Hey I have some suggestions....I have this same kind of computer which is what I am using to write this post.

This kind is the same Acer L100 and I have had it for 17 months and I have never had a problem with it.

I found out the a way to reduce heat problems. It is simply based on the design of the machine and it actually works.

First and foremost this Acer in particular has 2 in built fans on the back.

I found out (using a smoke experiment) that in order to reduce heat build up you have to operate the unit in the vertical position....upright position.

This means you have to use the "stand" which comes with the computer.

I found out that the computer is able to circulate air better if in the standing position. There is a reason...the computer is designed to work this way.

Also ***Very Very important***** you must ensure that the little hatch---or door which covers the front USB and card reader panel must be open at all times.

I found out (and it is the reason Acer perforated or placed a mesh) in this area (front usb panel) is also to help the computer suck in air using its fans.

The computer draws in cold air through the top mesh and the front panel and cools the memory module and the CPU at the same time covering these two critical heat areas in a 3 dimension wind tunnel which then exists the computer as a hot stream of constant air behind the fans which blows outwards.

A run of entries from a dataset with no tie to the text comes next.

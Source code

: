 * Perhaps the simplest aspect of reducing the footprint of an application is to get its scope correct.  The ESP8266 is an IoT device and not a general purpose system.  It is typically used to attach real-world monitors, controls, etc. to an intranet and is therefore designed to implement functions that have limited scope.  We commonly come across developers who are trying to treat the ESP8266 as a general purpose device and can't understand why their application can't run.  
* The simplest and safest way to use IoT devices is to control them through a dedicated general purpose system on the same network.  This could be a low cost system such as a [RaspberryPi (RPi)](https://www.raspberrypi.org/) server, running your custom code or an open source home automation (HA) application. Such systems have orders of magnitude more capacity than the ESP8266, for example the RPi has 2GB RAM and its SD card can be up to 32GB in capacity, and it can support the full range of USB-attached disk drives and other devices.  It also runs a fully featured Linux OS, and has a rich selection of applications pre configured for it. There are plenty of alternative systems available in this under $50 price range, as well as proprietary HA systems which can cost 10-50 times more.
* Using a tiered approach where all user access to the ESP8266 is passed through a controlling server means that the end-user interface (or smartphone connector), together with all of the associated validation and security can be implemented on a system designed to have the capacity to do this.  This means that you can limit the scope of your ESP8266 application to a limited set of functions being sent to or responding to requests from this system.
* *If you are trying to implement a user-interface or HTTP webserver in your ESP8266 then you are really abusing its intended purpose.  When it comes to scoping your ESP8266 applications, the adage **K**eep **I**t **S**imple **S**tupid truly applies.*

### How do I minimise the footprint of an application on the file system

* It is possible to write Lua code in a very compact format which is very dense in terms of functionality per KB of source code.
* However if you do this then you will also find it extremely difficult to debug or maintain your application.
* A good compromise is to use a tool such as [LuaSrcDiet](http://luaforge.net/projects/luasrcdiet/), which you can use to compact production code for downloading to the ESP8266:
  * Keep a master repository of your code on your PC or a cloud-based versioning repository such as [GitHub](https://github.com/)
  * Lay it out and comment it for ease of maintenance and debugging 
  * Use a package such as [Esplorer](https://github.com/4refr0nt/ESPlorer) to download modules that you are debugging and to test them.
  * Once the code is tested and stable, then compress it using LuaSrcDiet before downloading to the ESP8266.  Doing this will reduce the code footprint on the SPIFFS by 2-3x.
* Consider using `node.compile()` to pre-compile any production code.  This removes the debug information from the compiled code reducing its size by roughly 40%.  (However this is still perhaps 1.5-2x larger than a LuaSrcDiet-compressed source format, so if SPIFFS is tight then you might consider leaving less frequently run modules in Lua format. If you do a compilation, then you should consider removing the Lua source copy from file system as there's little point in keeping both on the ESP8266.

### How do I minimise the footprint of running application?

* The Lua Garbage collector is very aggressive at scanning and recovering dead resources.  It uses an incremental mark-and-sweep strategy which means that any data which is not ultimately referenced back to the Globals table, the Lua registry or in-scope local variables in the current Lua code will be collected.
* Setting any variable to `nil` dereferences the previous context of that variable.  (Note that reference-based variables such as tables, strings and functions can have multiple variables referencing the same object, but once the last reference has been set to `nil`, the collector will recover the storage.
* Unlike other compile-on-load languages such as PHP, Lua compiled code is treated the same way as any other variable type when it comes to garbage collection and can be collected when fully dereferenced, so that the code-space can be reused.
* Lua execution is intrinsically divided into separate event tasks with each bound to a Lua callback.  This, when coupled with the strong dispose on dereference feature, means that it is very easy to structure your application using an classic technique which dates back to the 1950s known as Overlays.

Covering any of these 2 areas is not only dangerous but will slowly begin a process of component damamge due to heat build up.

I think Acer thought that customers would use the front USB modules when using the computer so assumed that the hatch on the front which covers this panel would always be open but I think that was poor judgement on Acer's behalf.

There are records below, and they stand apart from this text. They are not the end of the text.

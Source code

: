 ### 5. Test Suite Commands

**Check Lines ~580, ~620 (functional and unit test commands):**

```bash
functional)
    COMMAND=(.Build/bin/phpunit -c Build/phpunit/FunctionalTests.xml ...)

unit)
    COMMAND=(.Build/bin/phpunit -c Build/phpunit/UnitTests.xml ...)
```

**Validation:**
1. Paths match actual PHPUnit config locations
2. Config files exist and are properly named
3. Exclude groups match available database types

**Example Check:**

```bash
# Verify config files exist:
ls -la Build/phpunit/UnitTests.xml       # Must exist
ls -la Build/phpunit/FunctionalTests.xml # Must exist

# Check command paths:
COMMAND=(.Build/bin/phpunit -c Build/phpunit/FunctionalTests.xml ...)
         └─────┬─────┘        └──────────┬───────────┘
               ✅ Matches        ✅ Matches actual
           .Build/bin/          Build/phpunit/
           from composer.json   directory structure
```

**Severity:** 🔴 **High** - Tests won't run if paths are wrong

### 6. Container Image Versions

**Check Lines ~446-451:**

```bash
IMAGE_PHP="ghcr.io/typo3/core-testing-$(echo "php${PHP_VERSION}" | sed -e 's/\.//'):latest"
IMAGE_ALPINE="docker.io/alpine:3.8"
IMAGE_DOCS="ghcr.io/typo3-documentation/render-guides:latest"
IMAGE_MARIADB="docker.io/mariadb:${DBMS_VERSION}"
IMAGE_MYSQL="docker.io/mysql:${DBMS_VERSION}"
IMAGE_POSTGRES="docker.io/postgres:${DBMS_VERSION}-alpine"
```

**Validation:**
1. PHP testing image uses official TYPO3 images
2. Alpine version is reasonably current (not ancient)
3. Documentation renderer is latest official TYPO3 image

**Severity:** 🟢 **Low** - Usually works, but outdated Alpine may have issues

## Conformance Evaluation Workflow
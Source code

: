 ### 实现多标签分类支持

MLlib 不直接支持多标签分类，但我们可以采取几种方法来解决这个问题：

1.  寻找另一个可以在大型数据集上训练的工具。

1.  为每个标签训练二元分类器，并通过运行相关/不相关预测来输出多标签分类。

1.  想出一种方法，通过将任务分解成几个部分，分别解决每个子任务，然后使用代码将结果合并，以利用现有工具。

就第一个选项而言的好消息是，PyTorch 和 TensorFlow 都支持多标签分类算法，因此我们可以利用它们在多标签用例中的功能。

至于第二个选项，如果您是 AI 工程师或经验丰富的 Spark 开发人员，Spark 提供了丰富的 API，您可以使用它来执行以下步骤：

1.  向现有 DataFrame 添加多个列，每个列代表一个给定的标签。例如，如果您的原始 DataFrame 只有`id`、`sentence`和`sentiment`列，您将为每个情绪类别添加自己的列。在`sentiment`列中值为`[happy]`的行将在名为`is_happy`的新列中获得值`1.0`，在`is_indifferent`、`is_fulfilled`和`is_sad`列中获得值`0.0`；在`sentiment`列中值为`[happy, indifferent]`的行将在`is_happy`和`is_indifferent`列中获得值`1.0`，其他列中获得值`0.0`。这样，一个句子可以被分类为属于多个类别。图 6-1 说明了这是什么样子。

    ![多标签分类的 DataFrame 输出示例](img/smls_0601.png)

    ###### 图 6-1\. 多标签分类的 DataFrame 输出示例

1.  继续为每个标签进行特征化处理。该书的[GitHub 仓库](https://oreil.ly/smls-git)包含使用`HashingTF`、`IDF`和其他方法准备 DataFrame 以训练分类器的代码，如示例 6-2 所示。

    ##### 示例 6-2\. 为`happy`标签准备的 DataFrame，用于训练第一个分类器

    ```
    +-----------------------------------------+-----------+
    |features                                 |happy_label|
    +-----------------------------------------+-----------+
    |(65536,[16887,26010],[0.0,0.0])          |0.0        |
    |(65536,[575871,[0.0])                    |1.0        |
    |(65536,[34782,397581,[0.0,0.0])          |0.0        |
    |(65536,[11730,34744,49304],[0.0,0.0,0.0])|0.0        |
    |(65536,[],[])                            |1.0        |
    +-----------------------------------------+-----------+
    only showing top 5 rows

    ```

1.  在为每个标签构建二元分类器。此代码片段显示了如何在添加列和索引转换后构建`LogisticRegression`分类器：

Acer's ignorance to clearly explain this design feature was a big faliure on their part as well.


This cooling system not only cools the CPU and the memory module but also when the hot air leaves the machine the computer lower section stays cool.

These areas...the top mesh and the one on the front are the main air intake areas of the computer. If you operate the computer in the horizontal mode with the top air intake to the side...the computer will get hot very fast.

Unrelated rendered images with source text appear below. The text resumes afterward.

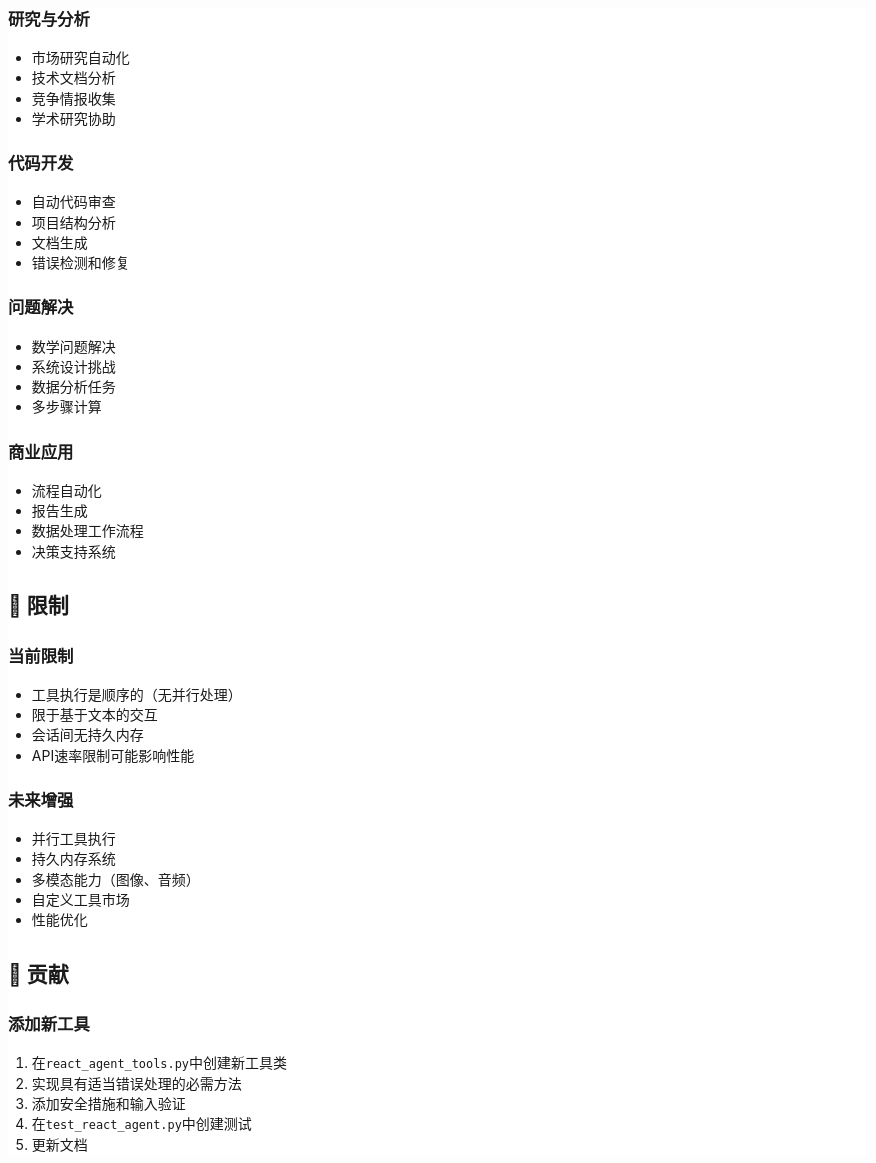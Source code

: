### 研究与分析
- 市场研究自动化
- 技术文档分析
- 竞争情报收集
- 学术研究协助

### 代码开发
- 自动代码审查
- 项目结构分析
- 文档生成
- 错误检测和修复

### 问题解决
- 数学问题解决
- 系统设计挑战
- 数据分析任务
- 多步骤计算

### 商业应用
- 流程自动化
- 报告生成
- 数据处理工作流程
- 决策支持系统

## 🚧 限制

### 当前限制
- 工具执行是顺序的（无并行处理）
- 限于基于文本的交互
- 会话间无持久内存
- API速率限制可能影响性能

### 未来增强
- 并行工具执行
- 持久内存系统
- 多模态能力（图像、音频）
- 自定义工具市场
- 性能优化

## 🤝 贡献

### 添加新工具

1. 在`react_agent_tools.py`中创建新工具类
2. 实现具有适当错误处理的必需方法
3. 添加安全措施和输入验证
4. 在`test_react_agent.py`中创建测试
5. 更新文档
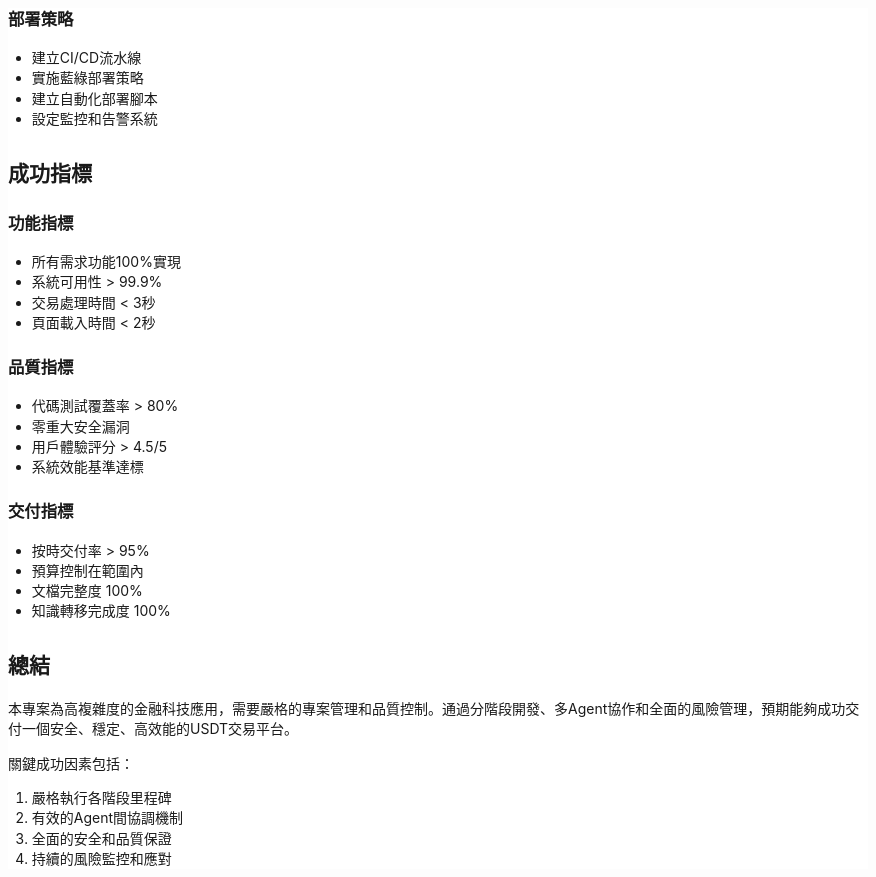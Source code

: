 ### 部署策略
- 建立CI/CD流水線
- 實施藍綠部署策略
- 建立自動化部署腳本
- 設定監控和告警系統

## 成功指標

### 功能指標
- 所有需求功能100%實現
- 系統可用性 > 99.9%
- 交易處理時間 < 3秒
- 頁面載入時間 < 2秒

### 品質指標
- 代碼測試覆蓋率 > 80%
- 零重大安全漏洞
- 用戶體驗評分 > 4.5/5
- 系統效能基準達標

### 交付指標
- 按時交付率 > 95%
- 預算控制在範圍內
- 文檔完整度 100%
- 知識轉移完成度 100%

## 總結

本專案為高複雜度的金融科技應用，需要嚴格的專案管理和品質控制。通過分階段開發、多Agent協作和全面的風險管理，預期能夠成功交付一個安全、穩定、高效能的USDT交易平台。

關鍵成功因素包括：
1. 嚴格執行各階段里程碑
2. 有效的Agent間協調機制
3. 全面的安全和品質保證
4. 持續的風險監控和應對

If you operate it while in the standing position with the front panel hatch closed....you are covering 1/2 of the computer air intake system and the machine will over heat gradually...and in the long run affect capacitors and other heat sensitive components on the main board.

The smoke experiment I used showed that when the fans are running....the computer pulls or sucks a lot of air through the front panel and the top mesh.

Dust collects on these areas as well and also on the fans and this is a good example of how air flows through this specific computer.

I usually clean the system every two weeks, using compressed air and ensure the fins of the heat sink the mesh on the front panel and the top of the computer are as free of dust as they can be.

While I must confess that I have no idea what Acer was thinking while confining high power and high heat components in a small space, I must say Acer was not clear enough on the operating conditions of this specific model of their computer.

You can only operate this computer in the standing position, with the panel door/hatch on the front part of the computer open at all times.

Room temeprature is also a big issue. Because of the design of this computer, cooler room temperatures are ideal to keep this system in working order.

Sometime back before I had AC, I bought a small external fan and ran it on low and placed the fan directly in front of the computer and there was a big change even in computer speed, stability and response.

Here are the signs of a computer heating up..regardless of make:

1) Computer fans swirling hard and become louder and louder even with few or no programs running

2) Response time decreases and the system will freeze with some programs freezing up...eg windows which will not close or a mouse pointer not moving even when you move the mouse

3) Screen freeze which is not a good sign...it depicts possibility of an instant failure or component damage which is slolwy going on.

4) Unexpected shut downs are a sign that the optimal temperature for normal operation has been surpassed and sometimes the computer will shut down to prevent loss of data or continued damage to components

A computer which shuts down and does not restart is a clear indication that damage has already occured.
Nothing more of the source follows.